Segment Start: INPUT FOR THIS TASK

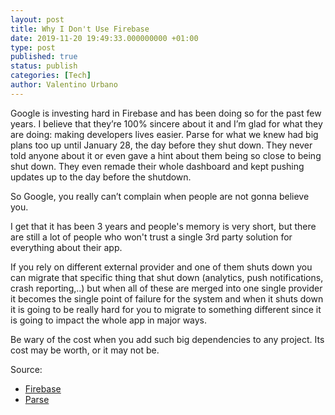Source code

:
 ```yaml
---
layout: post
title: Why I Don't Use Firebase
date: 2019-11-20 19:49:33.000000000 +01:00
type: post
published: true
status: publish
categories: [Tech]
author: Valentino Urbano
---
```


Google is investing hard in Firebase and has been doing so for the past few years. I believe that they’re 100% sincere about it and I’m glad for what they are doing: making developers lives easier. Parse for what we knew had big plans too up until January 28, the day before they shut down. They never told anyone about it or even gave a hint about them being so close to being shut down. They even remade their whole dashboard and kept pushing updates up to the day before the shutdown.

So Google, you really can’t complain when people are not gonna believe you.

I get that it has been 3 years and people's memory is very short, but there are still a lot of people who won't trust a single 3rd party solution for everything about their app.

If you rely on different external provider and one of them shuts down you can migrate that specific thing that shut down (analytics, push notifications, crash reporting,..) but when all of these are merged into one single provider it becomes the single point of failure for the system and when it shuts down it is going to be really hard for you to migrate to something different since it is going to impact the whole app in major ways.

Be wary of the cost when you add such big dependencies to any project. Its cost may be worth, or it may not be.

Source:
- [Firebase](https://www.firebase.com/blog/2016-02-08-firebase-google.html)
- [Parse](https://parseplatform.org/)
<!-- 2016-02-09 -->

Segment End: INPUT FOR THIS TASK

__THE PROBLEM__. Only one thing is wanted in reply: the number of lines in the entries that hold the string "https".

__ANSWER BELOW__. 2